> [Record excerpts]
┏━━

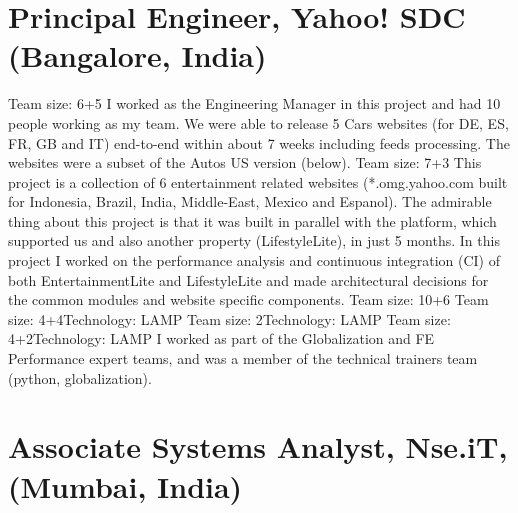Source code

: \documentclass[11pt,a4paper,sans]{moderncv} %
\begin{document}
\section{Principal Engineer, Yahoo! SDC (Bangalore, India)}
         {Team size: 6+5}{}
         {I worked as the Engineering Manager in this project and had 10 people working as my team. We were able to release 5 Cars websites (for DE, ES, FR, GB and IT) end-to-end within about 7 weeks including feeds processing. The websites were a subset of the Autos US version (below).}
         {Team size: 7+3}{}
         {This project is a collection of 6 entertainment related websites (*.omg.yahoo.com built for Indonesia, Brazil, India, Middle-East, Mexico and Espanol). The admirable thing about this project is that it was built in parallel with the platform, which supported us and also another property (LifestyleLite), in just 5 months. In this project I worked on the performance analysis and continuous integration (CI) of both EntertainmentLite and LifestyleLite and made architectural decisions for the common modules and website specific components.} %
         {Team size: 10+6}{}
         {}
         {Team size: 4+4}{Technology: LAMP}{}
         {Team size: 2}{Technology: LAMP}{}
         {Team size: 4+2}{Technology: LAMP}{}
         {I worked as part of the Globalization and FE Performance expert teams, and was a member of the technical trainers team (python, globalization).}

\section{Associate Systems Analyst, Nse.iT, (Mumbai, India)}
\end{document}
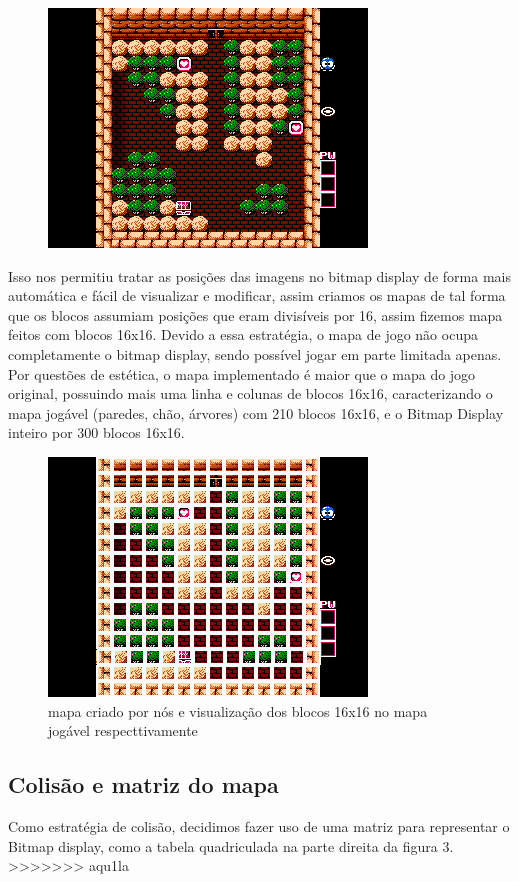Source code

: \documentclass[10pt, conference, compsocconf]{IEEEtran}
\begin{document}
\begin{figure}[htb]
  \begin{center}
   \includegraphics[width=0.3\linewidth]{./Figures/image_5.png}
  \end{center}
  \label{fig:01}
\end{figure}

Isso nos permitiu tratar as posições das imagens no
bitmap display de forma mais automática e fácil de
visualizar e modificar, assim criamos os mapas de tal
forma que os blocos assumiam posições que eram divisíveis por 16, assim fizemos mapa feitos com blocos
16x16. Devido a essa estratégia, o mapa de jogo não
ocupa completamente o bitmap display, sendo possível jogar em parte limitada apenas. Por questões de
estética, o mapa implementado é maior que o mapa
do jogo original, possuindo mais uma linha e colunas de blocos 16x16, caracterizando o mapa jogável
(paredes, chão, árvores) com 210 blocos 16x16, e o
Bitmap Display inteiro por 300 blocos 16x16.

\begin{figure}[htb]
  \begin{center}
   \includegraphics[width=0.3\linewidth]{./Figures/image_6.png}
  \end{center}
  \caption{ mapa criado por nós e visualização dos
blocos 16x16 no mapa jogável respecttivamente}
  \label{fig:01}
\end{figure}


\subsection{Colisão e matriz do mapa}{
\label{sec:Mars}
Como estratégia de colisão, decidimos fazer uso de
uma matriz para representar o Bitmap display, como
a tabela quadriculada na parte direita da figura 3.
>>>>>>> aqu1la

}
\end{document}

┗━━

> [Task objective]
Pick out, from the lines above, every one that contains the string "width".

> [Answer to this problem]
   \includegraphics[width=0.3\linewidth]{./Figures/image_5.png}
   \includegraphics[width=0.3\linewidth]{./Figures/image_6.png}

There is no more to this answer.